The hub at IDEALondon is based in the heart of Tech City and is consciously trying to push the creative angle with ivy on the inside wall, green mood lighting and very funky circular glass meeting rooms  that look like something out of Star Trek. “I think start up culture is an interesting thing generally,” says Smith. “Because you put a set of parameters round it and people innovate.”

“The parameters here in the UK are you have to differentiate yourself, you have to find a market, you have to set a brand - if you’re in Africa it’s not so important. It is more how can I solve a social problem, how can I help people communicate, how can I get water.”

“There are different sets of parameters, but I think you see the same innovation everywhere. I went to Malawi a couple of years ago with Comic Relief. It was great. There were small companies creating designs for building toilet blocks… because sanitation helps everything. They were looking at making bricks themselves, building the toilet blocks, recycling the waste and then using it for irrigation. It was really clever, but not something you’d make over here.”  

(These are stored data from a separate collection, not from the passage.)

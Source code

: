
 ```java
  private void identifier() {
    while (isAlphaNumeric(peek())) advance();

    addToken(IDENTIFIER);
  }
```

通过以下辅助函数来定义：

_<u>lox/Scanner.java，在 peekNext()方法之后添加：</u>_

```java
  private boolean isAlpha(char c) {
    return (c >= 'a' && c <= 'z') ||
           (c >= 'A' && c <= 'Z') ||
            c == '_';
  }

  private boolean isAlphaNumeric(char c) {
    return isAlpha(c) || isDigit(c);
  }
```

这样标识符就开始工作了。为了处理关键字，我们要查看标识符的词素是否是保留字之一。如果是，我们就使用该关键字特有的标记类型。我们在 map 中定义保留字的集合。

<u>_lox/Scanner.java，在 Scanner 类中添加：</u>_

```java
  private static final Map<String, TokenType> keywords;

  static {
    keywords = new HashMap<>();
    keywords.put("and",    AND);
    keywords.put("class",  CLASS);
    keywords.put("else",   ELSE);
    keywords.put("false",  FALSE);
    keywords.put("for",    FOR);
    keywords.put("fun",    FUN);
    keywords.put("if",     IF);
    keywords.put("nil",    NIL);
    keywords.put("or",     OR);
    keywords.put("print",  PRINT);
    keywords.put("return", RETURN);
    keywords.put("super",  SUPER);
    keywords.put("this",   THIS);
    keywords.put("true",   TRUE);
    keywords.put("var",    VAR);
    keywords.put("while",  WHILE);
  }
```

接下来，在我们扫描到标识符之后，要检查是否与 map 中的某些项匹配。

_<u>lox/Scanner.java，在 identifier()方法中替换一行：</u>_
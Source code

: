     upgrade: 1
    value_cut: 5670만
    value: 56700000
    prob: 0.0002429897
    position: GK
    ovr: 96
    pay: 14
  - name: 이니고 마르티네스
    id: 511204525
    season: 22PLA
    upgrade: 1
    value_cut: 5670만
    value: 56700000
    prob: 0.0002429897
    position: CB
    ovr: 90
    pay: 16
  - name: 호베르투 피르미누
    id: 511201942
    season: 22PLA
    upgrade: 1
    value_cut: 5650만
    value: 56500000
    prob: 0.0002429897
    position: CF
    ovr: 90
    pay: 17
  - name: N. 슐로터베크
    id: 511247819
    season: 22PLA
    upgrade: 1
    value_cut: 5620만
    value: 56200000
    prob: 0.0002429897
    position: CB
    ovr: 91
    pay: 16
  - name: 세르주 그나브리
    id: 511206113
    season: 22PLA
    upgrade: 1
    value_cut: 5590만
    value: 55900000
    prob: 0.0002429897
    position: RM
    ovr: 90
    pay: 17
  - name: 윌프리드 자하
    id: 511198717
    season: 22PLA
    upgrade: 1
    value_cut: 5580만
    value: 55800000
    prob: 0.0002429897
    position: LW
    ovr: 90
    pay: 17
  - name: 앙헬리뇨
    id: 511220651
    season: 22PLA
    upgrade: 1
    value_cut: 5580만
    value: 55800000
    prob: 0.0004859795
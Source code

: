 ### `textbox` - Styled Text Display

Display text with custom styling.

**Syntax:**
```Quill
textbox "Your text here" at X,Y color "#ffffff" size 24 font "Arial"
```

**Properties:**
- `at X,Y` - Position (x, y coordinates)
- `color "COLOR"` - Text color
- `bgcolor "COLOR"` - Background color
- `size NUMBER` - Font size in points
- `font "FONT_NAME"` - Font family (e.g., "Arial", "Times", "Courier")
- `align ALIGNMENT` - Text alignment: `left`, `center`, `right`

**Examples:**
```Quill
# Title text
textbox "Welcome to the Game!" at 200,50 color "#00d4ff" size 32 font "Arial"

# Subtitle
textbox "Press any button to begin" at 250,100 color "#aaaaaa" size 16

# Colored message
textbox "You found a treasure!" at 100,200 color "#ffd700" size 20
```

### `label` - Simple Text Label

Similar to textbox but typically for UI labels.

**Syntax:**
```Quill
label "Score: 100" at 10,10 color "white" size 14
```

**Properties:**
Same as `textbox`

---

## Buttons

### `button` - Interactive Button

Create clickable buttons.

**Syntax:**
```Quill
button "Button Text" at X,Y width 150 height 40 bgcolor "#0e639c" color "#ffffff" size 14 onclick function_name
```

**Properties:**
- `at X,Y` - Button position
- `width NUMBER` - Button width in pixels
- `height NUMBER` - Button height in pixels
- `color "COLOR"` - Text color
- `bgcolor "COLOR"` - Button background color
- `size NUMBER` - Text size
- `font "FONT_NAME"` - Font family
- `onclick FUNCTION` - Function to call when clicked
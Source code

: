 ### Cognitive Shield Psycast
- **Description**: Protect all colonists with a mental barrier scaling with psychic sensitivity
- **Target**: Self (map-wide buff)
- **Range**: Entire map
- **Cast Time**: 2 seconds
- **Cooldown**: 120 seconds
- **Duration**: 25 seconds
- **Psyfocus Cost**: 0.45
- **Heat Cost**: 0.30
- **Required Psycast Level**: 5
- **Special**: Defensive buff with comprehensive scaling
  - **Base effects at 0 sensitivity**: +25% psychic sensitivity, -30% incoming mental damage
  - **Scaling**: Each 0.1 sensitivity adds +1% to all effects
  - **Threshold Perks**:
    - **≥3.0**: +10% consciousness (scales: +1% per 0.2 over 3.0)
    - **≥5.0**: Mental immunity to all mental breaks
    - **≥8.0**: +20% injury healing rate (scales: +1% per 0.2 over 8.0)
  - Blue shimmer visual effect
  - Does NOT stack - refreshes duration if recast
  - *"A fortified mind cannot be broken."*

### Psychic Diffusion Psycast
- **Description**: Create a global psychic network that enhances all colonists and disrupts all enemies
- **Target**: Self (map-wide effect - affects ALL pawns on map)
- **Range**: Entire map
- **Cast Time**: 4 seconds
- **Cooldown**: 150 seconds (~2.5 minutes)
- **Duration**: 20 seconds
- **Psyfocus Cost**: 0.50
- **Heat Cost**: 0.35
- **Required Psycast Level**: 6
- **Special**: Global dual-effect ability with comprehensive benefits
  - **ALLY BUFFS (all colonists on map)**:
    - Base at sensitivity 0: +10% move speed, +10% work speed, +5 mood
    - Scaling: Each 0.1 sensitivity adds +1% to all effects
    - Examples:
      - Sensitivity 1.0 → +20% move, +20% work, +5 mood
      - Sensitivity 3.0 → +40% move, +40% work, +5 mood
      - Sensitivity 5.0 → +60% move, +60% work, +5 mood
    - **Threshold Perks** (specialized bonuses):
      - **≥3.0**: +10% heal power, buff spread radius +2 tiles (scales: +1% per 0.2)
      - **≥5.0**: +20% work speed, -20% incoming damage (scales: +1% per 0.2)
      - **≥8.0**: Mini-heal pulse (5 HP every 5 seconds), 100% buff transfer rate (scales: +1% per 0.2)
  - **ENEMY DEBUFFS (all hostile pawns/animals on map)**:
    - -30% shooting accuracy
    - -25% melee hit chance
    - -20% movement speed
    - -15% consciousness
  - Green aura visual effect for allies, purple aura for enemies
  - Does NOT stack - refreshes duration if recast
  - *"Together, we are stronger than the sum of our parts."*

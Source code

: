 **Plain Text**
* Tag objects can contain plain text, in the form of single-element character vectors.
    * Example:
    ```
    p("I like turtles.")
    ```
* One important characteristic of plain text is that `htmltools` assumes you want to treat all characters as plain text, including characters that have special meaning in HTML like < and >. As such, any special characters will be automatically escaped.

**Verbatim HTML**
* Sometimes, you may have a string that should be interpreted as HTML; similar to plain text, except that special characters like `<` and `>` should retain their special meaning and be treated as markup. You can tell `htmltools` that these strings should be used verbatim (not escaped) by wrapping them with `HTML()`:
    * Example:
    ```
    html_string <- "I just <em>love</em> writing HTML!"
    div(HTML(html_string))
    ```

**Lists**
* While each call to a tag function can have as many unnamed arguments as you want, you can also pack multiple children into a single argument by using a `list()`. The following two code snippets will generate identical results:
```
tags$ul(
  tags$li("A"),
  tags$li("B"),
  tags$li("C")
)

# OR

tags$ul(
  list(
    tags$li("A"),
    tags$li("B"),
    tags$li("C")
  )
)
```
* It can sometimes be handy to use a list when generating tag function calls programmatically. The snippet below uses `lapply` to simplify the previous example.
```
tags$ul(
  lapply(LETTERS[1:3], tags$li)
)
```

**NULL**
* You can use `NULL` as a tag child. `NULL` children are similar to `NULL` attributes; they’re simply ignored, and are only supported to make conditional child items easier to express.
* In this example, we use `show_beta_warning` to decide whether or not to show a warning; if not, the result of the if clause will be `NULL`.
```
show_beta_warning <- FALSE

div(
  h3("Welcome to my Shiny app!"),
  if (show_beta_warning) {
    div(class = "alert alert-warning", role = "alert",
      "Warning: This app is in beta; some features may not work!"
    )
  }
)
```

Outside Cisco, Smith is Chair of the Technology Strategy Board (TSB), a UK public body which aims “to accelerate economic growth by stimulating and supporting business-led innovation.” But big picture aside, giving people money to fulfil their personal aspirations and potentially address social problems is a pretty powerful thing to be able to do.   

“The most exciting time in Cisco was [when] I started working with a load of start-ups in the run up to the dot com crash. Between about ’97 and 2000 I set up a group inside Cisco selling to them.  [We were] working with the VCs – and of course most of those dot coms needed big web type services and the capability to be online all the time, so we put together a [complete] package to work with [them]. We got engaged at that level in the late 90s…”

“It was funny,” says Phil Smith “[Back then] Cisco was already being a corporation and I was driving round in a company car and all that sort of stuff, [but] I remember driving up to see a company somewhere round Marylebone/ Paddington area [of London]. They gave us an address and it turned out it was a house. We drove up and were sitting in the living room on the settee, having tea, type of thing… and they’d got £5 million of funding.”

The potential for small companies, then as now is immense, especially with an organisation like Cisco behind them. “What we have been doing under the banner of BIG (British Innovation Gateway),” says Smith “is some of what we’d already started back in the early 2000s.”

“In 2009 and 2010 we were starting to see some interesting things in Greenwich, Birmingham and Scotland. When the government came along with its Tech City program and we were already looking at sponsoring the Olympics we thought let’s bring all these things together.”

“We decided to set up the BIG initiative and we’re committed to investing in the UK for the next five years, we’re [also] committed to creating these innovation centres of which this [IDEALondon] is one. We’re committed to joining up innovation centres with Network Virtual Incubators (NVI) [which are] all connected together using technology that we’ve put in there.”

Cisco is currently involved in a huge range of initiatives across the UK and “in each of these regional areas we’ve got people involved in the start-up [scene],” explains Smith. “Sometimes [this is] funding them, sometimes collaborating with them, sometimes joining them up.” Whatever they’re interested in we can help. “We can [even] potentially introduce them to [other] large companies.”

The rise in small businesses all vying to create the solution that will become industry standard in the future is well documented and it is inevitable that it will attract the attention of larger companies that can benefit. “For me personally [though],” says Smith “whenever you touch a start-up you think isn’t that amazing what a good idea, why didn’t I think of it.

“It is very energising, it is a lot like bringing young people into an organisation, when you bring graduates and apprentices you find a lot of energy injected, really keen to do things and excited about it.”